Para Muslim menghasilkan banyak tulisan orisinil tentang anatomi mata. Penelitian mereka terbatas karena mereka hanya menggunakan mata binatang sebagai obyek penelitian karena pembedahan pada bagian manapun di tubuh manusia dianggap tidak sopan. Namun penelitian tersebut memberikan gambaran tertua mengenai anatomi mata.
Karya-karya bangsa Arab ini juga termasuk penamaan terhadap istilah-istilah anatomi mata seperti bola mata, conjunctiva, kornea, uvea, dan retina. Para Muslim juga melakukan operasi pada kelopak mata seperti untuk penyakit Trachoma (pengerasan bagian dalam kelopak), dan Glaukoma yang sebelumnya dikenal sebagai “pusing karena pupil” yang pertama kali dideskripsikan oleh orang Arab. Namun, kontribusi terbesar bagi ophthalmology oleh bangsa Arab adalah mengenai katarak.
Menurut Jurnal Asosiasi Medis Amerika (1935), di Perpustakaan Vatikan, terdapat sebuah manuskrib unik yang ditulis oleh Ibn Nafis (meninggal tahun 1288) yang berjudul Kitab al-Muhazzab fi Tibb al-‘Ayn (Buku Pengobatan Mata).

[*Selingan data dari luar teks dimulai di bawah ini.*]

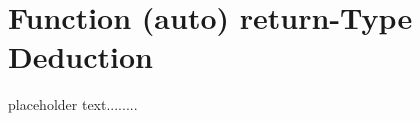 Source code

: \newpage
{}
 \section[Deduced Return Type]{Function ({\SecCode auto}) {\SecCode return}-Type Deduction}\label{Function-Return-Type-Deduction}



placeholder text........


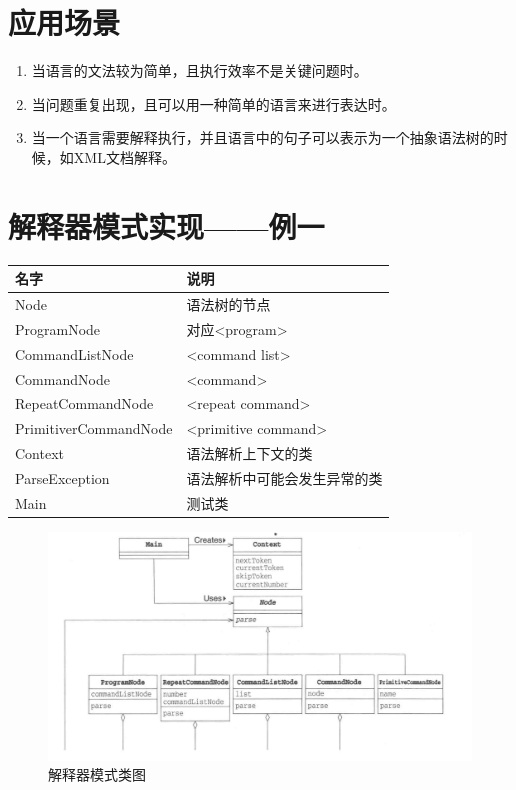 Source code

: \section{应用场景}
\begin{enumerate}
	\item 当语言的文法较为简单，且执行效率不是关键问题时。
	\item 当问题重复出现，且可以用一种简单的语言来进行表达时。
	\item 当一个语言需要解释执行，并且语言中的句子可以表示为一个抽象语法树的时候，如XML文档解释。
\end{enumerate}
\section{解释器模式实现——例一}
\begin{table}[!h]
	\begin{tabular}{|l|l|}
		\hline
		名字&说明\\
		\hline
		Node&语法树的节点\\
		\hline
		ProgramNode&对应<program>\\
		\hline
		CommandListNode&<command list>\\
		\hline
		CommandNode&<command>\\
		\hline
		RepeatCommandNode&<repeat command>\\
		\hline
		PrimitiverCommandNode&<primitive command>\\
		\hline
		Context&语法解析上下文的类\\
		\hline
		ParseException&语法解析中可能会发生异常的类\\
		\hline
		Main&测试类\\
		\hline
	\end{tabular}
\end{table}
\begin{figure}[!h]
	\centering
	\includegraphics[width=\textwidth]{image/23-1}
	\caption{解释器模式类图}
\end{figure}
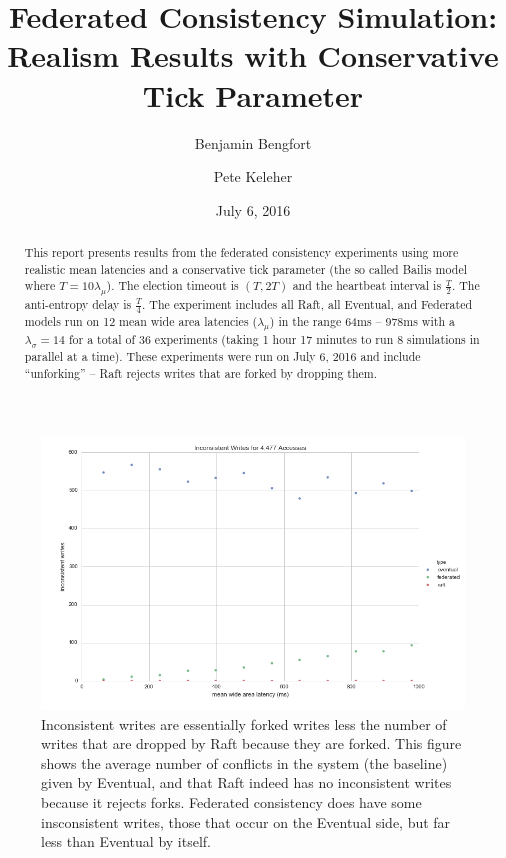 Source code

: \documentclass[11pt,letterpaper]{article}
\title{Federated Consistency Simulation: \\
 Realism Results with Conservative Tick Parameter}
\date{July 6, 2016}
\author[ ]{Benjamin Bengfort}
\author[ ]{Pete Keleher}
\affil[ ]{Department of Computer Science}
\affil[ ]{University of Maryland}
\affil[ ]{\textit{\{bengfort,keleher\}@cs.umd.edu}}
\begin{document}
\maketitle

\begin{abstract}
This report presents results from the federated consistency experiments using more realistic mean latencies and a conservative tick parameter (the so called Bailis model where $T=10\lambda_{\mu}$). The election timeout is $(T, 2T)$ and the heartbeat interval is $\frac{T} {2}$. The anti-entropy delay is $\frac {T} {4}$. The experiment includes all Raft, all Eventual, and Federated models run on 12 mean wide area latencies ($\lambda_{\mu}$) in the range 64ms -- 978ms with a $\lambda_{\sigma}=14$ for a total of 36 experiments (taking 1 hour 17 minutes to run 8 simulations in parallel at a time). These experiments were run on July 6, 2016 and include ``unforking'' -- Raft rejects writes that are forked by dropping them.
\end{abstract}

\begin{figure}[!h]
    \centering
        \includegraphics[width=\textwidth]{figures/inconsistent_writes.png}
        \caption{\textsf{Inconsistent writes are essentially forked writes less the number of writes that are dropped by Raft because they are forked. This figure shows the average number of conflicts in the system (the baseline) given by Eventual, and that Raft indeed has no inconsistent writes because it rejects forks. Federated consistency does have some insconsistent writes, those that occur on the Eventual side, but far less than Eventual by itself.}}
        \label{fig:inconsistent_writes}
\end{figure}
\end{document}
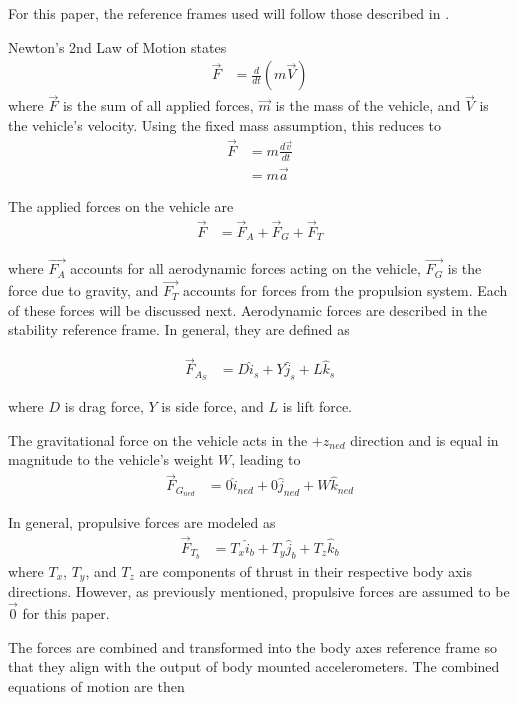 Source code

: \documentclass[]{aiaa-tc}%
\begin{document}
For this paper, the reference frames used will follow those described in \cite{klein2006aircraft}.

\label{sys-desc}
Newton's 2nd Law of Motion states
\begin{align}
\vec{F} &= \frac{d}{dt}(m\vec{V})
\end{align}
where $\vec{F}$ is the sum of all applied forces, $\vec{m}$ is the mass of the vehicle, and $\vec{V}$ is the vehicle's velocity. Using the fixed mass assumption, this reduces to 
\begin{align}
\vec{F} &= m\frac{d\vec{v}}{dt}\\
&= m\vec{a}
\end{align}

The applied forces on the vehicle are 
\begin{align}
\vec{F} &= \vec{F}_{A}+\vec{F}_{G}+\vec{F}_{T}
\end{align}

where $\vec{F_{A}}$ accounts for all aerodynamic forces acting on the vehicle, $\vec{F_{G}}$ is the force due to gravity, and $\vec{F_{T}}$ accounts for forces from the propulsion system. Each of these forces will be discussed next.
Aerodynamic forces are described in the stability reference frame. In general, they are defined as

\begin{align}
\vec{F}_{A_S} &= D \hat{i}_s+Y \hat{j}_s+L \hat{k}_s
\end{align}

where $D$ is drag force, $Y$ is side force, and $L$ is lift force. 

The gravitational force on the vehicle acts in the $+z_{ned}$ direction and is equal in magnitude to the vehicle's weight $W$, leading to
\begin{align}
\vec{F}_{G_{ned}} &= 0\hat{i}_{ned}+0\hat{j}_{ned}+W\hat{k}_{ned}
\end{align}

In general, propulsive forces are modeled as
\begin{align}
\vec{F}_{T_b} &= T_x \hat{i}_b+T_y \hat{j}_b +T_z \hat{k}_b
\end{align}
where $T_x$, $T_y$, and $T_z$ are components of thrust in their respective body axis directions. However, as previously mentioned, propulsive forces are assumed to be $\vec{0}$ for this paper.

The forces are combined and transformed into the body axes reference frame so that they align with the output of body mounted accelerometers. The combined equations of motion are then
\end{document}
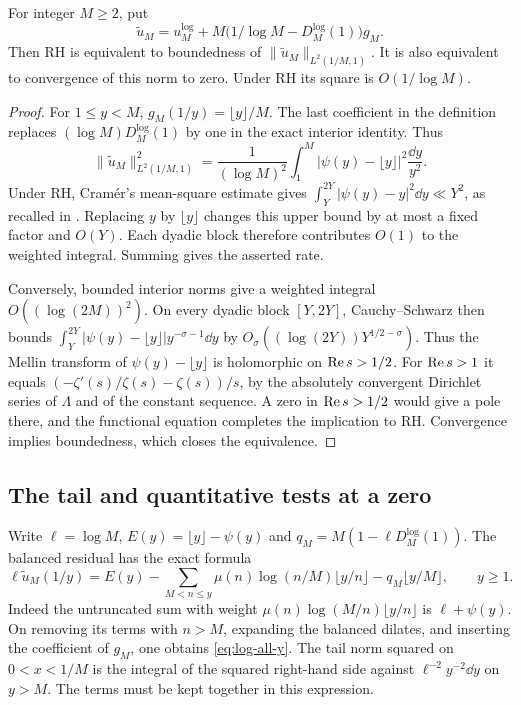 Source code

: \begin{proposition}\label{prop:interior}
For integer \(M\ge2\), put
\[
 \widetilde u_M=u_M^{\log}
       +M\bigl(1/\log M-D_M^{\log}(1)\bigr)g_M .
\]
Then RH is equivalent to boundedness of \(\|\widetilde u_M\|_{L^2(1/M,1)}\). It is also equivalent to convergence of this norm to zero. Under RH its square is \(O(1/\log M)\).
\end{proposition}
\begin{proof}
For \(1\le y<M\), \(g_M(1/y)=\lfloor y\rfloor/M\). The last coefficient in the definition replaces \((\log M)D_M^{\log}(1)\) by one in the exact interior identity. Thus
\[
 \|\widetilde u_M\|_{L^2(1/M,1)}^2
   =\frac{1}{(\log M)^2}\int_1^M
           |\psi(y)-\lfloor y\rfloor|^2\frac{\dd y}{y^2}.
\]
Under RH, Cram\'er's mean-square estimate gives
\(\int_Y^{2Y}|\psi(y)-y|^2\dd y\ll Y^2\), as recalled in \cite{bpt}. Replacing \(y\) by \(\lfloor y\rfloor\) changes this upper bound by at most a fixed factor and \(O(Y)\). Each dyadic block therefore contributes \(O(1)\) to the weighted integral. Summing gives the asserted rate.

Conversely, bounded interior norms give a weighted integral \(O((\log(2M))^2)\). On every dyadic block \([Y,2Y]\), Cauchy--Schwarz then bounds \(\int_Y^{2Y}|\psi(y)-\lfloor y\rfloor|y^{-\sigma-1}\dd y\) by \(O_\sigma((\log(2Y))Y^{1/2-\sigma})\). Thus the Mellin transform of \(\psi(y)-\lfloor y\rfloor\) is holomorphic on \(\R s>1/2\). For \(\R s>1\) it equals \((-\zeta'(s)/\zeta(s)-\zeta(s))/s\), by the absolutely convergent Dirichlet series of \(\Lambda\) and of the constant sequence. A zero in \(\R s>1/2\) would give a pole there, and the functional equation completes the implication to RH. Convergence implies boundedness, which closes the equivalence.
\end{proof}

\subsection{The tail and quantitative tests at a zero}

Write \(\ell=\log M\), \(E(y)=\lfloor y\rfloor-\psi(y)\) and
\(q_M=M(1-\ell D_M^{\log}(1))\). The balanced residual has the exact formula
\begin{equation}\label{eq:log-all-y}
 \ell\widetilde u_M(1/y)=E(y)
 -\sum_{M<n\le y}\mu(n)\log(n/M)\lfloor y/n\rfloor
 -q_M\lfloor y/M\rfloor,\qquad y\ge1.
\end{equation}
Indeed the untruncated sum with weight \(\mu(n)\log(M/n)\lfloor y/n\rfloor\) is
\(\ell+\psi(y)\). On removing its terms with \(n>M\), expanding the balanced dilates, and inserting the coefficient of \(g_M\), one obtains \eqref{eq:log-all-y}. The tail norm squared on \(0<x<1/M\) is the integral of the squared right-hand side against \(\ell^{-2}y^{-2}\dd y\) on \(y>M\). The terms must be kept together in this expression.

Memuat deskripsi mengnai mata binatang dan diskusi mengenai ragam dan warna mata manusia.
Pada abad ke-12, ada seseorang bernama Gerard dari Cremona, Italia yang merupakan translator Latin terkenal, yang biasa menerjemahkan tulisan-tulisan sains dan medis milik bangsa Arab. Gerard menghabiskan 40 tahun hidupnya di Toledo, Spanyol, menerjemahkan tulisan-tulisan hasil karya para Muslim termasuk hasil penelitian Ar-Razi dan Ibnu Sina. Para dokter Arab telah menjadi garda depan bagi pencegahan kebutaan sejak tahun 1000 Masehi, saat Ar-Razi menjadi dokter pertama yang mendeskirpsikan gerakan refleks pupil. Sekitar waktu yang sama, Ammar Bin Ali Al-Mosuli menciptakan teknik suction untuk menghilangkan katarak dengan menggunakan jarum berongga.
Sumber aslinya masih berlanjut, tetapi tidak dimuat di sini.